The time between periods increases as your hormones approach menopause, but an unexpected period after a long time can also signify a gland thyroid hypoactive or hyperactive.
Tell your doctor if you don’t bleed for 90 consecutive days and then start bleeding again. Accumulating several months of lining in your uterus can put you at risk for precancerous changes called hyperplasia.
How to relieve premenopause symptoms
Non-steroidal anti-inflammatory drugs
These pain medications can relieve painful and/or long menstrual cycles, but have the downside of an increased risk of gastrointestinal bleeding.
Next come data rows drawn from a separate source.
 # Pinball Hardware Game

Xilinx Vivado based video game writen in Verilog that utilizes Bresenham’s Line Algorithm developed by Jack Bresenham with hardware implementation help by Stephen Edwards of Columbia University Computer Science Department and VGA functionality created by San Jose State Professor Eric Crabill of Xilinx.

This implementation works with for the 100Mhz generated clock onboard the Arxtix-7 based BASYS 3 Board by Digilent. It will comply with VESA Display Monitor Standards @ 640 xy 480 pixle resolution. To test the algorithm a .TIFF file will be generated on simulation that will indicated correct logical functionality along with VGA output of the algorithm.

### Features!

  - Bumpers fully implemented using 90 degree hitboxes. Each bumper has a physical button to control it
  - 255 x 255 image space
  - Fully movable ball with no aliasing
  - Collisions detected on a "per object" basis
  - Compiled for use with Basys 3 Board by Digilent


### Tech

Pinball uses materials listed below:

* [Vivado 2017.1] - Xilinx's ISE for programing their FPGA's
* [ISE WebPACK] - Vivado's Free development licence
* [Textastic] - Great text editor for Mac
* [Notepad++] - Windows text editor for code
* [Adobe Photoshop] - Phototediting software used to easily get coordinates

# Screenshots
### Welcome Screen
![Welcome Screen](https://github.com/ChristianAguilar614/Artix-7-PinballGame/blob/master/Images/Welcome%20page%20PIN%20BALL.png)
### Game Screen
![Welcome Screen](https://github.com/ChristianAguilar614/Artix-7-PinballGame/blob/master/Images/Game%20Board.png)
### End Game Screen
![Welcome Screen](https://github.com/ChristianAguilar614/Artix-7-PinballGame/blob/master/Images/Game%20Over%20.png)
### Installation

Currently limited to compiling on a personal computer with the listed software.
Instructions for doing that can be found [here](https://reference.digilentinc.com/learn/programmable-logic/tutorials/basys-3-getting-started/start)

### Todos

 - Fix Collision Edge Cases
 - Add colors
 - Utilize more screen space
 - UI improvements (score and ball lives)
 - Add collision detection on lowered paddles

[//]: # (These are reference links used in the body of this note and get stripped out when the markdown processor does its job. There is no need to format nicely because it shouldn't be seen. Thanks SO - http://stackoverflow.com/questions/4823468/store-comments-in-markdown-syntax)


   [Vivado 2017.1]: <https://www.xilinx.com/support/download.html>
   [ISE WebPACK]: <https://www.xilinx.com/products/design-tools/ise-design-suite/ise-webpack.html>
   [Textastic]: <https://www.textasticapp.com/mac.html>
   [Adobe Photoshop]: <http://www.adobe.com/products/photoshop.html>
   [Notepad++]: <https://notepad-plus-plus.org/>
Low-dose contraceptives, patches or rings
These features can treat heavy bleeding, long cycles, PMS and breast tenderness by preventing excessive buildup of the uterine lining. They can even reduce menstrual blood loss by 50%, spotting is still a possibility.
Intrauterine device (IUD)
THE IUD it can also help with heavy bleeding by thinning the uterine lining. The method can reduce blood loss by up to 86% at three months and up to 97% at 12 months, according to Good Housekeeping. Hormonal effects can include irregular bleeding (which usually improves over time) and breast tenderness.
Dilation and curettage and/or Hysteroscopy
In a dilation and curettage, uterine polyps and lining tissue are removed by a specialist. In a hysteroscopy, a thin, lighted tube is inserted into the uterus and any polyps are cut out. Removing polyps improves abnormal bleeding by 75% to 100%, but polyps can grow back.
In this procedure, a layer of uterine lining is removed using radiofrequency waves, freezing, or other techniques to help with heavy bleeding or long cycles. This controls bleeding in 60% to 80% of women, but you may need a repeat every few years.